#### [What you need to do]
Lift out all lines below that contain "models".

#### [Material for the task]
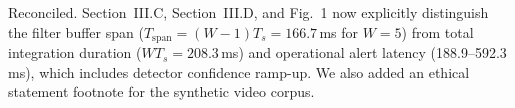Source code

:\documentclass[10pt]{article}
\begin{document}
Reconciled. Section~III.C, Section~III.D, and Fig.~1 now explicitly distinguish the filter buffer span ($T_{\text{span}} = (W-1)T_s = 166.7$\,ms for $W=5$) from total integration duration ($W T_s = 208.3$\,ms) and operational alert latency (188.9--592.3\,ms), which includes detector confidence ramp-up. We also added an ethical statement footnote for the synthetic video corpus.

\end{document}
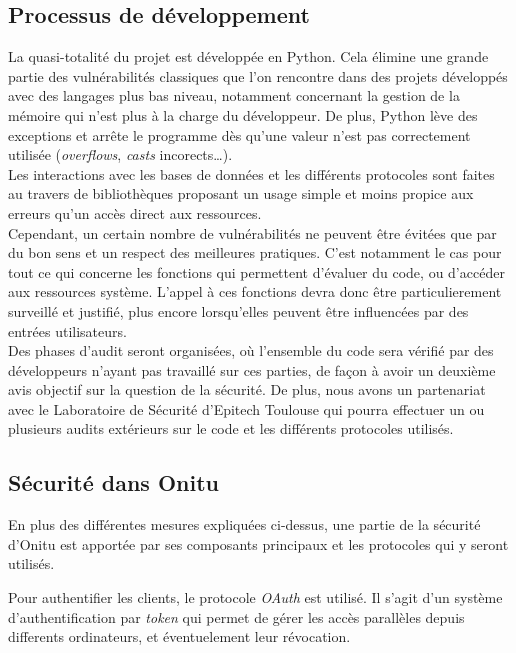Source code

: \subsection{Processus de développement}

La quasi-totalité du projet est développée en Python. Cela élimine une grande partie des vulnérabilités classiques que l'on rencontre dans des projets développés avec des langages plus bas niveau, notamment concernant la gestion de la mémoire qui n'est plus à la charge du développeur. De plus, Python lève des exceptions et arrête le programme dès qu'une valeur n'est pas correctement utilisée (\textit{overflows}, \textit{casts} incorects…).\\

Les interactions avec les bases de données et les différents protocoles sont faites au travers de bibliothèques proposant un usage simple et moins propice aux erreurs qu'un accès direct aux ressources.\\

Cependant, un certain nombre de vulnérabilités ne peuvent être évitées que par du bon sens et un respect des meilleures pratiques. C'est notamment le cas pour tout ce qui concerne les fonctions qui permettent d'évaluer du code, ou d'accéder aux ressources système. L'appel à ces fonctions devra donc être particulierement surveillé et justifié, plus encore lorsqu'elles peuvent être influencées par des entrées utilisateurs.\\

Des phases d'audit seront organisées, où l'ensemble du code sera vérifié par des développeurs n'ayant pas travaillé sur ces parties, de façon à avoir un deuxième avis objectif sur la question de la sécurité. De plus, nous avons un partenariat avec le Laboratoire de Sécurité d'Epitech Toulouse qui pourra effectuer un ou plusieurs audits extérieurs sur le code et les différents protocoles utilisés.

\subsection{Sécurité dans Onitu}

En plus des différentes mesures expliquées ci-dessus, une partie de la sécurité d'Onitu est apportée par ses composants principaux et les protocoles qui y seront utilisés.

Pour authentifier les clients, le protocole \textit{OAuth} est utilisé. Il s'agit d'un système d'authentification par \textit{token} qui permet de gérer les accès parallèles depuis differents ordinateurs, et éventuelement leur révocation.\\

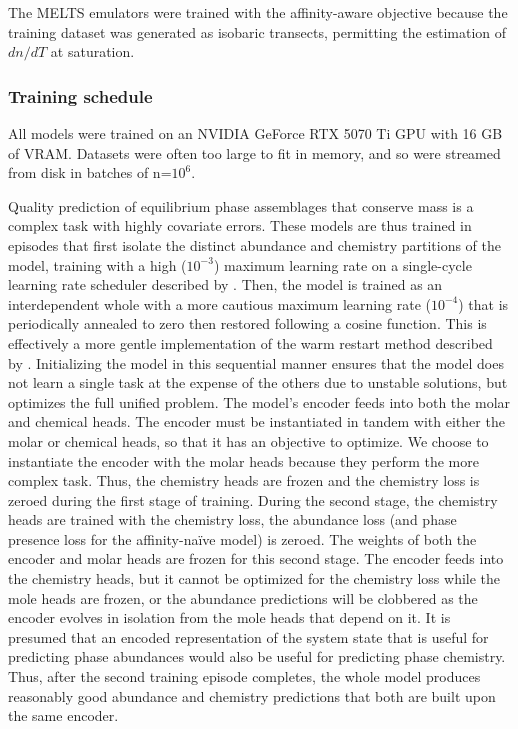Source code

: The \textsc{MELTS} emulators were trained with the affinity-aware objective because the training dataset was generated as isobaric transects, 
permitting the estimation of $dn/dT$ at saturation.


\subsubsection{Training schedule}\label{ch4-training-schedule}

All models were trained on an NVIDIA GeForce RTX 5070 Ti GPU with 16 GB of VRAM. Datasets were often too large to fit in memory, and so were streamed from disk in batches of n=$10^6$.


Quality prediction of equilibrium phase assemblages that conserve mass is a complex task with highly covariate errors. These models
are thus trained in episodes that first isolate the distinct abundance and chemistry partitions of the model, training with a high ($10^{-3}$) maximum learning rate 
on a single-cycle learning rate scheduler described by \citet{smith2019}. Then, the model is trained as an interdependent whole with a more cautious maximum learning rate 
($10^{-4}$) that is periodically annealed to zero then restored following a cosine function. This is effectively a more gentle implementation of the warm restart method described by
\citet{loshchilov2017}. Initializing the model in this sequential manner ensures that the model does not learn a single task at the expense of 
the others due to unstable solutions, but optimizes the full unified problem.
The model's encoder feeds into both the molar and chemical heads. The encoder must be instantiated in tandem with either the molar or chemical heads, so that it
has an objective to optimize. We choose to instantiate the encoder with the molar heads because they perform the more complex task. Thus, the chemistry heads 
are frozen and the chemistry loss is zeroed during the first stage of training. During the second stage, the chemistry heads are trained with the chemistry loss,
the abundance loss (and phase presence loss for the affinity-na\"{i}ve model) is zeroed. The weights of both the encoder and molar heads are frozen for this second stage.
The encoder feeds into the chemistry heads, but it cannot be optimized for the chemistry loss while the mole heads are frozen, or the abundance predictions will be clobbered
as the encoder evolves in isolation from the mole heads that depend on it. It is presumed that an encoded representation of the system state that is useful for 
predicting phase abundances would also be useful for predicting phase chemistry. Thus, after the second training episode completes, the whole model produces reasonably good
abundance and chemistry predictions that both are built upon the same encoder.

#### [Task response]
All models were trained on an NVIDIA GeForce RTX 5070 Ti GPU with 16 GB of VRAM. Datasets were often too large to fit in memory, and so were streamed from disk in batches of n=$10^6$.
Quality prediction of equilibrium phase assemblages that conserve mass is a complex task with highly covariate errors. These models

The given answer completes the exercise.